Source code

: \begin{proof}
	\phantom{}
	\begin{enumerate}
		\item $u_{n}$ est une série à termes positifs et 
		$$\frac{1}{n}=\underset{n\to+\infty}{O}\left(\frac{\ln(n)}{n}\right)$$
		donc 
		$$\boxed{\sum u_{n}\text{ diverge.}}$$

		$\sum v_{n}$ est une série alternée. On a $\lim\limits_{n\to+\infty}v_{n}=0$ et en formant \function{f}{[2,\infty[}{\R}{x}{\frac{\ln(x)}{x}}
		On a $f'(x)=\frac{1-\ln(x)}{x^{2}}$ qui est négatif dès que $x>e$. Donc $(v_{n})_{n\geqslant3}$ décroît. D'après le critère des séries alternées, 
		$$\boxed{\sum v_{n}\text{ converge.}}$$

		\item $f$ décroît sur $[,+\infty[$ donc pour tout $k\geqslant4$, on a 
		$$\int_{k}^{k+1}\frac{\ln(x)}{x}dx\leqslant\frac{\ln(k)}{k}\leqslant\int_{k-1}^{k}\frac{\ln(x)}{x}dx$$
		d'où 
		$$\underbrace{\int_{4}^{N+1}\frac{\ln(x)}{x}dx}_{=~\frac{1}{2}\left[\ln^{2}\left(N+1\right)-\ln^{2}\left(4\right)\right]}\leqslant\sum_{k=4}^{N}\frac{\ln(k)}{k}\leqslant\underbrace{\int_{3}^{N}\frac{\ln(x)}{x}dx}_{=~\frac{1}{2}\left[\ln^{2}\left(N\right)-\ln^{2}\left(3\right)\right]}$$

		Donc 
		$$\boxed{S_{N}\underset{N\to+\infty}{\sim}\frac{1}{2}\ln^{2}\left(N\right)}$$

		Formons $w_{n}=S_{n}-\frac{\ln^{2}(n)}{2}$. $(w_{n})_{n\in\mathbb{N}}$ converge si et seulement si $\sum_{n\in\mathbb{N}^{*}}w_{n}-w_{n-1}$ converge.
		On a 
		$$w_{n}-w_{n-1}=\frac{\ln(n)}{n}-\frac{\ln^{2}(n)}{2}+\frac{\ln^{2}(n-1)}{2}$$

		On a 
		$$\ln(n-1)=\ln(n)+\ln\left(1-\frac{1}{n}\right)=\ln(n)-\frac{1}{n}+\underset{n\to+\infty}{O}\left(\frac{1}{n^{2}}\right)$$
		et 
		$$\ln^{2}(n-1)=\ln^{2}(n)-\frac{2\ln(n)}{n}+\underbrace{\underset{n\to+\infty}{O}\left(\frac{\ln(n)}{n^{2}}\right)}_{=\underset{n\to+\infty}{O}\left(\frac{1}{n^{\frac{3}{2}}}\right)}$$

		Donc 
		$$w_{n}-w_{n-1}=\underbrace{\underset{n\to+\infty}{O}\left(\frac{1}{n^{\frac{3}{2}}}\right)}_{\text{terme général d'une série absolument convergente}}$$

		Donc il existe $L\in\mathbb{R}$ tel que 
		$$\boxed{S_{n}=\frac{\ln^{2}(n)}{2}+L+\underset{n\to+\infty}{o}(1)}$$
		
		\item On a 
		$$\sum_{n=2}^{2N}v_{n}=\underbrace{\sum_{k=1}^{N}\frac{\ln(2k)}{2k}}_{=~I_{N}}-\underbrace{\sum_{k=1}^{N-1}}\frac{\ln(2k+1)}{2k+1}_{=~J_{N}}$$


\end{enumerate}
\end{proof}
§
▶ **Exercise requirements**
An exact copy of every entry is what's needed, so retype them all.

▶ **Exercise answer**
Source code

: \begin{proof}
	\phantom{}
	\begin{enumerate}
		\item $u_{n}$ est une série à termes positifs et 
		$$\frac{1}{n}=\underset{n\to+\infty}{O}\left(\frac{\ln(n)}{n}\right)$$
		donc 
		$$\boxed{\sum u_{n}\text{ diverge.}}$$

		$\sum v_{n}$ est une série alternée. On a $\lim\limits_{n\to+\infty}v_{n}=0$ et en formant \function{f}{[2,\infty[}{\R}{x}{\frac{\ln(x)}{x}}
		On a $f'(x)=\frac{1-\ln(x)}{x^{2}}$ qui est négatif dès que $x>e$. Donc $(v_{n})_{n\geqslant3}$ décroît. D'après le critère des séries alternées, 
		$$\boxed{\sum v_{n}\text{ converge.}}$$

		\item $f$ décroît sur $[,+\infty[$ donc pour tout $k\geqslant4$, on a 
		$$\int_{k}^{k+1}\frac{\ln(x)}{x}dx\leqslant\frac{\ln(k)}{k}\leqslant\int_{k-1}^{k}\frac{\ln(x)}{x}dx$$
		d'où 
		$$\underbrace{\int_{4}^{N+1}\frac{\ln(x)}{x}dx}_{=~\frac{1}{2}\left[\ln^{2}\left(N+1\right)-\ln^{2}\left(4\right)\right]}\leqslant\sum_{k=4}^{N}\frac{\ln(k)}{k}\leqslant\underbrace{\int_{3}^{N}\frac{\ln(x)}{x}dx}_{=~\frac{1}{2}\left[\ln^{2}\left(N\right)-\ln^{2}\left(3\right)\right]}$$

		Donc 
		$$\boxed{S_{N}\underset{N\to+\infty}{\sim}\frac{1}{2}\ln^{2}\left(N\right)}$$

		Formons $w_{n}=S_{n}-\frac{\ln^{2}(n)}{2}$. $(w_{n})_{n\in\mathbb{N}}$ converge si et seulement si $\sum_{n\in\mathbb{N}^{*}}w_{n}-w_{n-1}$ converge.
		On a 
		$$w_{n}-w_{n-1}=\frac{\ln(n)}{n}-\frac{\ln^{2}(n)}{2}+\frac{\ln^{2}(n-1)}{2}$$

		On a 
		$$\ln(n-1)=\ln(n)+\ln\left(1-\frac{1}{n}\right)=\ln(n)-\frac{1}{n}+\underset{n\to+\infty}{O}\left(\frac{1}{n^{2}}\right)$$
		et 
		$$\ln^{2}(n-1)=\ln^{2}(n)-\frac{2\ln(n)}{n}+\underbrace{\underset{n\to+\infty}{O}\left(\frac{\ln(n)}{n^{2}}\right)}_{=\underset{n\to+\infty}{O}\left(\frac{1}{n^{\frac{3}{2}}}\right)}$$

		Donc 
		$$w_{n}-w_{n-1}=\underbrace{\underset{n\to+\infty}{O}\left(\frac{1}{n^{\frac{3}{2}}}\right)}_{\text{terme général d'une série absolument convergente}}$$

		Donc il existe $L\in\mathbb{R}$ tel que 
		$$\boxed{S_{n}=\frac{\ln^{2}(n)}{2}+L+\underset{n\to+\infty}{o}(1)}$$
		
		\item On a 
		$$\sum_{n=2}^{2N}v_{n}=\underbrace{\sum_{k=1}^{N}\frac{\ln(2k)}{2k}}_{=~I_{N}}-\underbrace{\sum_{k=1}^{N-1}}\frac{\ln(2k+1)}{2k+1}_{=~J_{N}}$$


\end{enumerate}
\end{proof}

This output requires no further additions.